*** Record excerpts ***

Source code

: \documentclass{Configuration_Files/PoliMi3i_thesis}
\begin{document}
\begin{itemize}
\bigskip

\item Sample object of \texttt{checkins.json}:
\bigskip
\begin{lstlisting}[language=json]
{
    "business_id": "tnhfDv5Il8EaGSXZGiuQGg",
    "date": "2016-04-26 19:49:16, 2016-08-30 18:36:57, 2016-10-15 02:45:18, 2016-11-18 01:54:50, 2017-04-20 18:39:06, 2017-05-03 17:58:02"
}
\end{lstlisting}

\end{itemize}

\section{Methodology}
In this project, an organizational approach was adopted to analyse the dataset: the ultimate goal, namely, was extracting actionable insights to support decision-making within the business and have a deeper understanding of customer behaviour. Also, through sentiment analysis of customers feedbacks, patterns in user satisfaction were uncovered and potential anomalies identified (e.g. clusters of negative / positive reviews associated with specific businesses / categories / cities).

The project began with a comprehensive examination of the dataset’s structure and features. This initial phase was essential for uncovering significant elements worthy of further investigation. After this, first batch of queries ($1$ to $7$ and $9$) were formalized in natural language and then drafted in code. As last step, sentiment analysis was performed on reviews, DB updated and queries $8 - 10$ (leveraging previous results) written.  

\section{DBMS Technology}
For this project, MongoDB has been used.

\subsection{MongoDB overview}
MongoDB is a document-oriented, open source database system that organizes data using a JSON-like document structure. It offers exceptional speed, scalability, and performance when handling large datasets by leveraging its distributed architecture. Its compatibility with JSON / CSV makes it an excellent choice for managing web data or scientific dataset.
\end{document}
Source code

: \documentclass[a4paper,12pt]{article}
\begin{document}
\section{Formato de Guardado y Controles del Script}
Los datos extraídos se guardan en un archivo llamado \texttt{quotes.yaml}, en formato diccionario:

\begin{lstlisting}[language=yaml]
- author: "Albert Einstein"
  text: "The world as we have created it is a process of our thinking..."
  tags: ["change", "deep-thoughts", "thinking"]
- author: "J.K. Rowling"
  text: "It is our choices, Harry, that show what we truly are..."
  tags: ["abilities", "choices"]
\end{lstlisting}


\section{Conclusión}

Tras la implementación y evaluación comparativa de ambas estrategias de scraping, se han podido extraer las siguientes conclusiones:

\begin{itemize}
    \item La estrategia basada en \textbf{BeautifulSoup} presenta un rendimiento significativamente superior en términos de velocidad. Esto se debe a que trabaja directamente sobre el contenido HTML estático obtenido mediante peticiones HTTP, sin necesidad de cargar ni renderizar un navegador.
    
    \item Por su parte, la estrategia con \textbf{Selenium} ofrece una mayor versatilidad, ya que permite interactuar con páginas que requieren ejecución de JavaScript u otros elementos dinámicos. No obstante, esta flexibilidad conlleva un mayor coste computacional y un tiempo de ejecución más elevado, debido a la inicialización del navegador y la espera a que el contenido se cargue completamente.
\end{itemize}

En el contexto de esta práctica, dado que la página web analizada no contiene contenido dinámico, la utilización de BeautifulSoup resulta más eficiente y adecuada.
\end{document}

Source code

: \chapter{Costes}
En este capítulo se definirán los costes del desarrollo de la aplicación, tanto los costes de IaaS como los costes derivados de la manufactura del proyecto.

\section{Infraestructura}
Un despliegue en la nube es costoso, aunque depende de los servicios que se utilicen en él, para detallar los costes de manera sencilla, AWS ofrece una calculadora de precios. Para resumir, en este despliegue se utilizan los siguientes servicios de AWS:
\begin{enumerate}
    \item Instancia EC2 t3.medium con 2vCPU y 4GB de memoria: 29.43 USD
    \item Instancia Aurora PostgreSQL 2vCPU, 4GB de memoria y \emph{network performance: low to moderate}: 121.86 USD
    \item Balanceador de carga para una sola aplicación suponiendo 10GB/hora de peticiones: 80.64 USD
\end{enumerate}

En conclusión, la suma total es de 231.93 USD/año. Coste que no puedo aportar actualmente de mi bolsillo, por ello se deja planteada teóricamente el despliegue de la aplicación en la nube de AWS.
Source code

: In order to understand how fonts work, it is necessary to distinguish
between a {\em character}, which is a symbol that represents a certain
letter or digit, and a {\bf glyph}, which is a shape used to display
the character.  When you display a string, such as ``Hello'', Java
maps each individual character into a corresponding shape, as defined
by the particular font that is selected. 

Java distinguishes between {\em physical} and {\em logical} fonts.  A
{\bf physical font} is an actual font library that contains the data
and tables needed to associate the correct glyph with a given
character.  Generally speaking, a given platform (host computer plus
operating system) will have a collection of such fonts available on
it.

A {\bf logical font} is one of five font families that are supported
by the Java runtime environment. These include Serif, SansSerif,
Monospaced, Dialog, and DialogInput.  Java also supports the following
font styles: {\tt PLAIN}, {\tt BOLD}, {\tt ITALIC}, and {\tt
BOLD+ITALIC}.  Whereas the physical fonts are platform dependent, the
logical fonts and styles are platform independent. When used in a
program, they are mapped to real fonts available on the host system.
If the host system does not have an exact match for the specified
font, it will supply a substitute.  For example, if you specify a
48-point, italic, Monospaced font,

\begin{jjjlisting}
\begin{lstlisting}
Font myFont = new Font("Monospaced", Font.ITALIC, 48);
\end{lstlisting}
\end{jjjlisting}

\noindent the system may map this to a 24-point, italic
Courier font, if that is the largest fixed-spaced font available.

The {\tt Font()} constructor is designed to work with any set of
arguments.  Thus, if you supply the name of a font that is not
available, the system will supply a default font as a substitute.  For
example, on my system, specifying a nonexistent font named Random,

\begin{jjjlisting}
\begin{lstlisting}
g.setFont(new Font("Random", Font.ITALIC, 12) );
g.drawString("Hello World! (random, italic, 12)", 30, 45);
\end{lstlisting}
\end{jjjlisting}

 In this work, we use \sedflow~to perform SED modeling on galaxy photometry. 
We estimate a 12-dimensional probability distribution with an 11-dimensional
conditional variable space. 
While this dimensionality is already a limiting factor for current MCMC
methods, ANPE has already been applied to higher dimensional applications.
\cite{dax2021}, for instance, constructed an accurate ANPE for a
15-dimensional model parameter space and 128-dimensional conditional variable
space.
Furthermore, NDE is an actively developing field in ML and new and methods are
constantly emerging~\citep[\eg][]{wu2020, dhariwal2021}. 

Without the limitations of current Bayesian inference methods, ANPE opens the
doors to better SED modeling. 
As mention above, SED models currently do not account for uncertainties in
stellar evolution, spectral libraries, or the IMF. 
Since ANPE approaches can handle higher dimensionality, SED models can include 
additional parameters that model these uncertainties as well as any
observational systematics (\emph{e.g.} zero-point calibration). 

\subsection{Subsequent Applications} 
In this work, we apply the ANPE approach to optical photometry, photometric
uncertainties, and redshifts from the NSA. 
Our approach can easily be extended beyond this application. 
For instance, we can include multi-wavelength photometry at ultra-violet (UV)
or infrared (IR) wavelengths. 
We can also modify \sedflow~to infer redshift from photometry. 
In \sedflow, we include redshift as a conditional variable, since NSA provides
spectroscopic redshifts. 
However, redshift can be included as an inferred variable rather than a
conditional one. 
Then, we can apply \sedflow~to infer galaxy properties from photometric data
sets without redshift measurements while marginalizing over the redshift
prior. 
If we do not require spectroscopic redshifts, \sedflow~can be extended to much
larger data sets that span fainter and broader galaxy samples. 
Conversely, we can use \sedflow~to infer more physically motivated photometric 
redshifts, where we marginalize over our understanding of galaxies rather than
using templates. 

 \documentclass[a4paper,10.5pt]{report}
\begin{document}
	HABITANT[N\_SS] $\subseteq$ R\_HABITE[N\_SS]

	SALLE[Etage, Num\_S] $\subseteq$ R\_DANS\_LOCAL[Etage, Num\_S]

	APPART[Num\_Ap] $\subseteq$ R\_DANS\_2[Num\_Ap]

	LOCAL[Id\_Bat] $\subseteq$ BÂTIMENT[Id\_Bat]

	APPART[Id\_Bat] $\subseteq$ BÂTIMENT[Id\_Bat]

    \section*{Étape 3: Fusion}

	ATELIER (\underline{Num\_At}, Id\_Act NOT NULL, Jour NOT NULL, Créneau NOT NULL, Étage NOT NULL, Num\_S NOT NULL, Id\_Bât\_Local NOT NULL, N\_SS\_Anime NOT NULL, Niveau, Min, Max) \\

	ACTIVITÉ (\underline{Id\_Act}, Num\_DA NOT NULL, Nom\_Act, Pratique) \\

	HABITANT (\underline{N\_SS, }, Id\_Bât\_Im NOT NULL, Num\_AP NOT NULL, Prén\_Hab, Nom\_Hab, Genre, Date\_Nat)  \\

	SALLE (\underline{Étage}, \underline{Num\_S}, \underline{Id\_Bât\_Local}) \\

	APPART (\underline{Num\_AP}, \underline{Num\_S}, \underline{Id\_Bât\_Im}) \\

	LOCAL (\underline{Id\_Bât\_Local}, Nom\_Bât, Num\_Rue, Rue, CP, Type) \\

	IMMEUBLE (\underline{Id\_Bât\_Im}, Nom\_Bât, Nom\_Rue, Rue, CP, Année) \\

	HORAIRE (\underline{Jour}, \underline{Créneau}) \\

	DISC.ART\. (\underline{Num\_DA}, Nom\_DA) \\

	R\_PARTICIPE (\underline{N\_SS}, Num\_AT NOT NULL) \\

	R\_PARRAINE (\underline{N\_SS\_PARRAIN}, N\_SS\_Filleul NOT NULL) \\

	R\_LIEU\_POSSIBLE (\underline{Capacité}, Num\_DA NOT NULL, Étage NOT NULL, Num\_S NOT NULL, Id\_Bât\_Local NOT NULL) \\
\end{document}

*** End of Record excerpts ***

* Prompt *
Give back exactly the lines above starting at the line where "While this dimensionality" appears and ending at the line where "larger data sets" appears, both included, with no other lines.

* Written solution *
While this dimensionality is already a limiting factor for current MCMC
methods, ANPE has already been applied to higher dimensional applications.
\cite{dax2021}, for instance, constructed an accurate ANPE for a
15-dimensional model parameter space and 128-dimensional conditional variable
space.
Furthermore, NDE is an actively developing field in ML and new and methods are
constantly emerging~\citep[\eg][]{wu2020, dhariwal2021}. 

Without the limitations of current Bayesian inference methods, ANPE opens the
doors to better SED modeling. 
As mention above, SED models currently do not account for uncertainties in
stellar evolution, spectral libraries, or the IMF. 
Since ANPE approaches can handle higher dimensionality, SED models can include 
additional parameters that model these uncertainties as well as any
observational systematics (\emph{e.g.} zero-point calibration). 

\subsection{Subsequent Applications} 
In this work, we apply the ANPE approach to optical photometry, photometric
uncertainties, and redshifts from the NSA. 
Our approach can easily be extended beyond this application. 
For instance, we can include multi-wavelength photometry at ultra-violet (UV)
or infrared (IR) wavelengths. 
We can also modify \sedflow~to infer redshift from photometry. 
In \sedflow, we include redshift as a conditional variable, since NSA provides
spectroscopic redshifts. 
However, redshift can be included as an inferred variable rather than a
conditional one. 
Then, we can apply \sedflow~to infer galaxy properties from photometric data
sets without redshift measurements while marginalizing over the redshift
prior. 
If we do not require spectroscopic redshifts, \sedflow~can be extended to much
larger data sets that span fainter and broader galaxy samples. 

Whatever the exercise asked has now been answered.